__Data listing__:

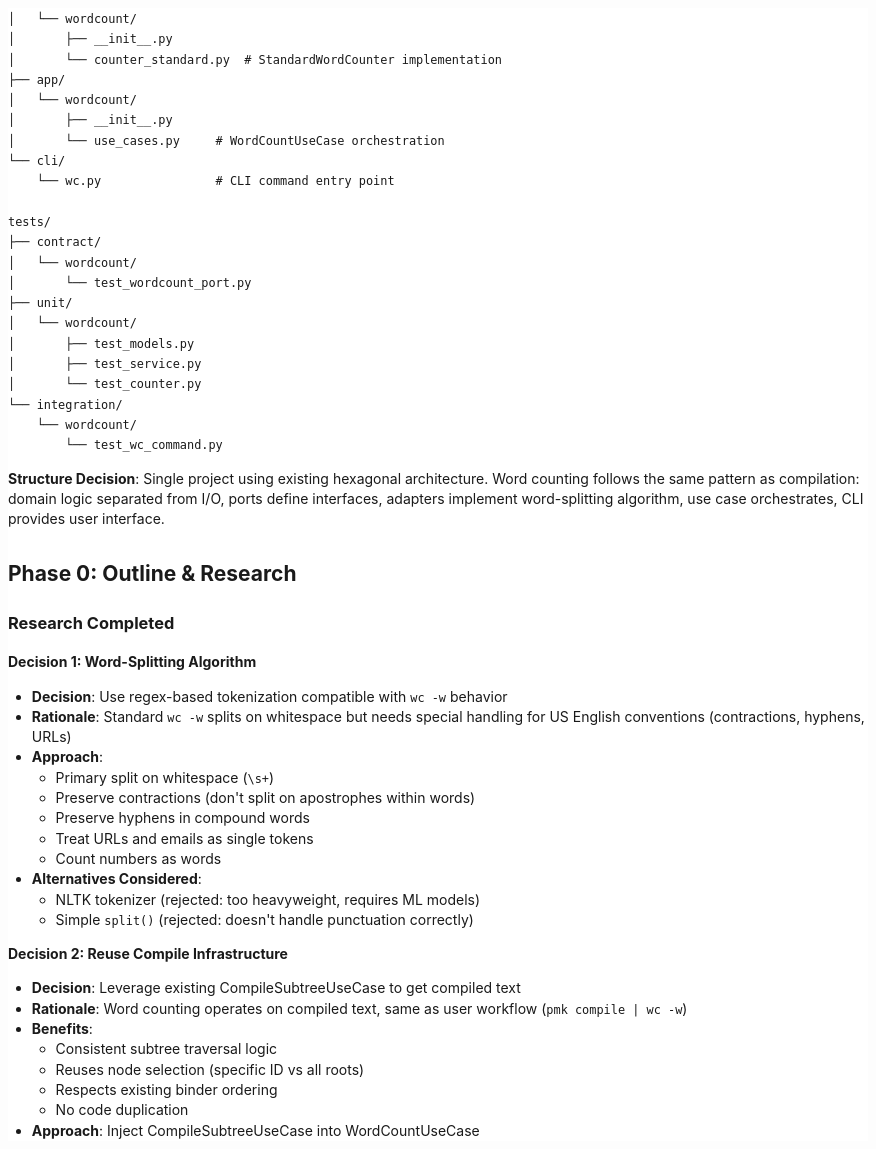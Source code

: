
 ```
│   └── wordcount/
│       ├── __init__.py
│       └── counter_standard.py  # StandardWordCounter implementation
├── app/
│   └── wordcount/
│       ├── __init__.py
│       └── use_cases.py     # WordCountUseCase orchestration
└── cli/
    └── wc.py                # CLI command entry point

tests/
├── contract/
│   └── wordcount/
│       └── test_wordcount_port.py
├── unit/
│   └── wordcount/
│       ├── test_models.py
│       ├── test_service.py
│       └── test_counter.py
└── integration/
    └── wordcount/
        └── test_wc_command.py
```

**Structure Decision**: Single project using existing hexagonal architecture. Word counting follows the same pattern as compilation: domain logic separated from I/O, ports define interfaces, adapters implement word-splitting algorithm, use case orchestrates, CLI provides user interface.

## Phase 0: Outline & Research

### Research Completed

**Decision 1: Word-Splitting Algorithm**
- **Decision**: Use regex-based tokenization compatible with `wc -w` behavior
- **Rationale**: Standard `wc -w` splits on whitespace but needs special handling for US English conventions (contractions, hyphens, URLs)
- **Approach**:
  - Primary split on whitespace (`\s+`)
  - Preserve contractions (don't split on apostrophes within words)
  - Preserve hyphens in compound words
  - Treat URLs and emails as single tokens
  - Count numbers as words
- **Alternatives Considered**:
  - NLTK tokenizer (rejected: too heavyweight, requires ML models)
  - Simple `split()` (rejected: doesn't handle punctuation correctly)

**Decision 2: Reuse Compile Infrastructure**
- **Decision**: Leverage existing CompileSubtreeUseCase to get compiled text
- **Rationale**: Word counting operates on compiled text, same as user workflow (`pmk compile | wc -w`)
- **Benefits**:
  - Consistent subtree traversal logic
  - Reuses node selection (specific ID vs all roots)
  - Respects existing binder ordering
  - No code duplication
- **Approach**: Inject CompileSubtreeUseCase into WordCountUseCase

__Work request__:
The answer consists of the lines above that include the word "words", each copied exactly.

__Reply to the exercise__:
  - Preserve contractions (don't split on apostrophes within words)
  - Preserve hyphens in compound words
  - Count numbers as words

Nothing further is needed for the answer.